As cattle feeders look to fill their pens this fall and winter, they’ll need to pay close attention to prices they pay for feeder cattle and the outlook for feed costs.
While tight supplies and good beef demand should keep fed-cattle prices strong next year, high input prices will make for tight margins. USDA’s September projection for a 13.3 billion-bushel corn crop provided some welcome relief to the feeding sector, but corn is likely to stay above $3 per bushel in most markets. Hay prices also remain high.
Looking at the prospects for 550-pound calves placed in mid-September, Iowa State University economist Shane Ellis calculated a chance for modest profits on spring closeouts. April and June live-cattle futures contracts at the time were $99 and $95, respectively, and the three-year average basis for those months is a positive $1 to $4 per hundredweight. Using a corn price of $3.10 per bushel and other input costs based on current prices, he estimated that cattle feeders could pay up to $136 per hundredweight for a 550-pound calf and break even selling it at 1,200 pounds next spring. Five-weight calves at the time were selling for $127 to $129, offering a modest profit opportunity.
Putting it another way, Ellis says if five-weight steer calves cost $125 per hundredweight and corn is purchased at $3.10 per bushel, the finished cattle would need to sell for $92 per hundredweight to break even.
High feed prices coupled with severe drought in some key cow-calf areas over the past two years have stifled herd expansion in spite of strong calf prices, and tight supplies should continue to support the fed-cattle market. USDA’s September Cattle on Feed report showed that high production costs continued to discourage placements, particularly of lightweight cattle, into feedyards.

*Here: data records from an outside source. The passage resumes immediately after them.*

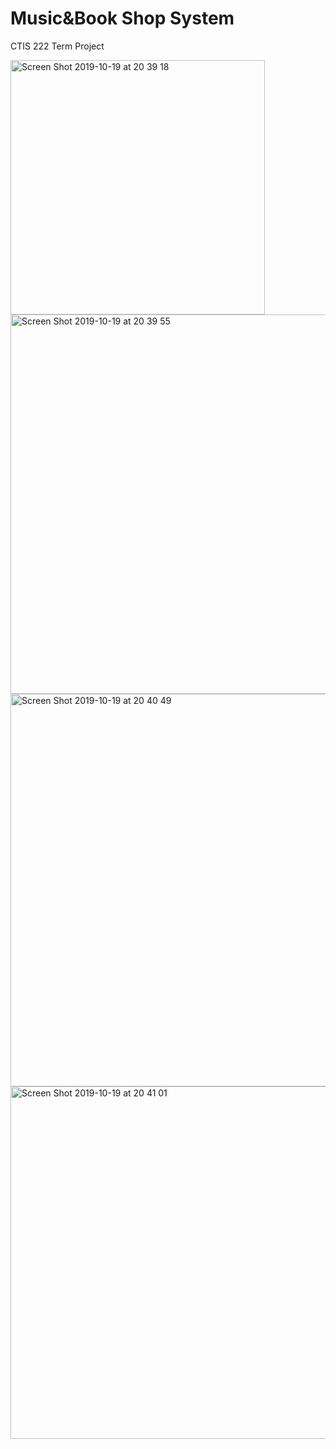 # Music&Book Shop System
CTIS 222 Term Project

<img width="407" alt="Screen Shot 2019-10-19 at 20 39 18" src="https://user-images.githubusercontent.com/16281631/67149200-fcbe3300-f2b0-11e9-961b-e6bfee921ffc.png">

<img width="607" alt="Screen Shot 2019-10-19 at 20 39 55" src="https://user-images.githubusercontent.com/16281631/67149199-fcbe3300-f2b0-11e9-9edf-4703b5d697c6.png">

<img width="628" alt="Screen Shot 2019-10-19 at 20 40 49" src="https://user-images.githubusercontent.com/16281631/67149198-fcbe3300-f2b0-11e9-9774-56cddef6e27c.png">

<img width="564" alt="Screen Shot 2019-10-19 at 20 41 01" src="https://user-images.githubusercontent.com/16281631/67149197-fcbe3300-f2b0-11e9-91d8-18d79fb1bac2.png">

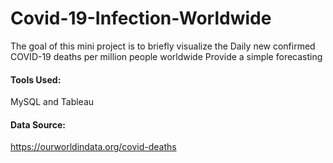 # Covid-19-Infection-Worldwide

The goal of this mini project is to briefly visualize the Daily new confirmed COVID-19 deaths per million people worldwide
Provide a simple forecasting

#### Tools Used: 
MySQL and Tableau 

#### Data Source: 
https://ourworldindata.org/covid-deaths
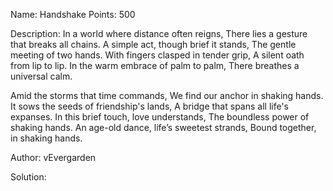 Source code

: Name: Handshake 
Points: 500 

Description:
In a world where distance often reigns,
There lies a gesture that breaks all chains.
A simple act, though brief it stands,
The gentle meeting of two hands.
With fingers clasped in tender grip,
A silent oath from lip to lip.
In the warm embrace of palm to palm,
There breathes a universal calm.

Amid the storms that time commands,
We find our anchor in shaking hands.
It sows the seeds of friendship's lands,
A bridge that spans all life's expanses.
In this brief touch, love understands,
The boundless power of shaking hands.
An age-old dance, life’s sweetest strands,
Bound together, in shaking hands.

Author: vEvergarden 

Solution:
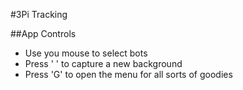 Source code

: #3Pi Tracking

##App Controls
* Use you mouse to select bots
* Press ' '<Space> to capture a new background
* Press 'G' to open the menu for all sorts of goodies
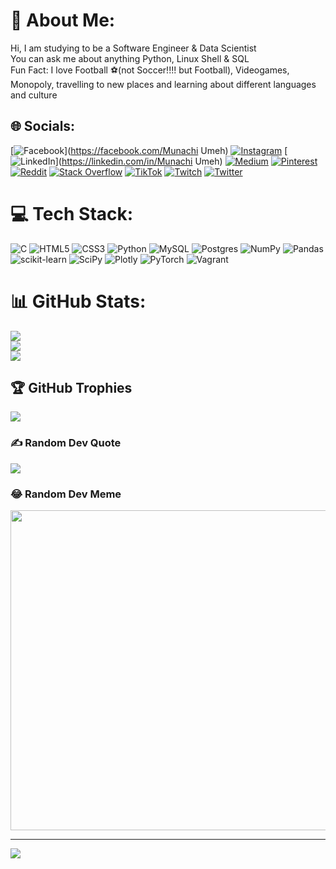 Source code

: # 💫 About Me:
Hi, I am studying to be a Software Engineer & Data Scientist<br>You can ask me about anything Python, Linux Shell & SQL<br>Fun Fact: I love Football ⚽(not Soccer!!!! but Football), Videogames, Monopoly, travelling to new places and learning about different languages and culture


## 🌐 Socials:
[![Facebook](https://img.shields.io/badge/Facebook-%231877F2.svg?logo=Facebook&logoColor=white)](https://facebook.com/Munachi Umeh) [![Instagram](https://img.shields.io/badge/Instagram-%23E4405F.svg?logo=Instagram&logoColor=white)](https://instagram.com/umehofficial) [![LinkedIn](https://img.shields.io/badge/LinkedIn-%230077B5.svg?logo=linkedin&logoColor=white)](https://linkedin.com/in/Munachi Umeh) [![Medium](https://img.shields.io/badge/Medium-12100E?logo=medium&logoColor=white)](https://medium.com/@munachiumeh) [![Pinterest](https://img.shields.io/badge/Pinterest-%23E60023.svg?logo=Pinterest&logoColor=white)](https://pinterest.com/lordummz) [![Reddit](https://img.shields.io/badge/Reddit-%23FF4500.svg?logo=Reddit&logoColor=white)](https://reddit.com/user/ummzlord) [![Stack Overflow](https://img.shields.io/badge/-Stackoverflow-FE7A16?logo=stack-overflow&logoColor=white)](https://stackoverflow.com/users/13872982) [![TikTok](https://img.shields.io/badge/TikTok-%23000000.svg?logo=TikTok&logoColor=white)](https://tiktok.com/@umehofficial) [![Twitch](https://img.shields.io/badge/Twitch-%239146FF.svg?logo=Twitch&logoColor=white)](https://twitch.tv/ummzlord) [![Twitter](https://img.shields.io/badge/Twitter-%231DA1F2.svg?logo=Twitter&logoColor=white)](https://twitter.com/umehofficial) 

# 💻 Tech Stack:
![C](https://img.shields.io/badge/c-%2300599C.svg?style=plastic&logo=c&logoColor=white) ![HTML5](https://img.shields.io/badge/html5-%23E34F26.svg?style=plastic&logo=html5&logoColor=white) ![CSS3](https://img.shields.io/badge/css3-%231572B6.svg?style=plastic&logo=css3&logoColor=white) ![Python](https://img.shields.io/badge/python-3670A0?style=plastic&logo=python&logoColor=ffdd54) ![MySQL](https://img.shields.io/badge/mysql-%2300f.svg?style=plastic&logo=mysql&logoColor=white) ![Postgres](https://img.shields.io/badge/postgres-%23316192.svg?style=plastic&logo=postgresql&logoColor=white) ![NumPy](https://img.shields.io/badge/numpy-%23013243.svg?style=plastic&logo=numpy&logoColor=white) ![Pandas](https://img.shields.io/badge/pandas-%23150458.svg?style=plastic&logo=pandas&logoColor=white) ![scikit-learn](https://img.shields.io/badge/scikit--learn-%23F7931E.svg?style=plastic&logo=scikit-learn&logoColor=white) ![SciPy](https://img.shields.io/badge/SciPy-%230C55A5.svg?style=plastic&logo=scipy&logoColor=%white) ![Plotly](https://img.shields.io/badge/Plotly-%233F4F75.svg?style=plastic&logo=plotly&logoColor=white) ![PyTorch](https://img.shields.io/badge/PyTorch-%23EE4C2C.svg?style=plastic&logo=PyTorch&logoColor=white) ![Vagrant](https://img.shields.io/badge/vagrant-%231563FF.svg?style=plastic&logo=vagrant&logoColor=white)
# 📊 GitHub Stats:
![](https://github-readme-stats.vercel.app/api?username=ummzlord&theme=solarized-dark&hide_border=false&include_all_commits=true&count_private=true)<br/>
![](https://github-readme-streak-stats.herokuapp.com/?user=ummzlord&theme=solarized-dark&hide_border=false)<br/>
![](https://github-readme-stats.vercel.app/api/top-langs/?username=ummzlord&theme=solarized-dark&hide_border=false&include_all_commits=true&count_private=true&layout=compact)

## 🏆 GitHub Trophies
![](https://github-profile-trophy.vercel.app/?username=ummzlord&theme=radical&no-frame=false&no-bg=false&margin-w=4)

### ✍️ Random Dev Quote
![](https://quotes-github-readme.vercel.app/api?type=horizontal&theme=radical)

### 😂 Random Dev Meme
<img src="https://random-memer.herokuapp.com/" width="512px"/>

---
[![](https://visitcount.itsvg.in/api?id=ummzlord&icon=0&color=0)](https://visitcount.itsvg.in)
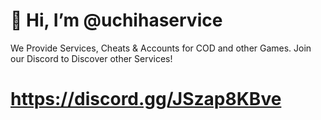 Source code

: # 👋 Hi, I’m @uchihaservice

We Provide Services, Cheats & Accounts for COD and other Games.
Join our Discord to Discover other Services!

# https://discord.gg/JSzap8KBve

As of Sept. 1, feedyard inventories were 6 percent below those of one year earlier. Placements during August, at 2.12 million head, were 7 percent below those during August 2006. Following the trend of recent months, the biggest decline in placements was in the lightest weight categories. Placements of cattle weighing less than 600 pounds declined by 28 percent compared with August 2006, while placements in heavier weight categories were close to those of one year ago. Feedyards marketed 2.07 million finished cattle during August, virtually the same as last year.
Improvements in beef trade also should help support fed-cattle prices in the coming months. According to the U.S. Meat Export Federation, U.S. beef and beef variety meat exports for the January through July period increased 27 percent in value and 16 percent in volume compared with the same period last year. During July alone, beef exports were up 59 percent in value over those of July 2006. Through July, Mexico continued to be the leading market for U.S. beef exports with a volume of 446 million pounds valued at almost $671 million.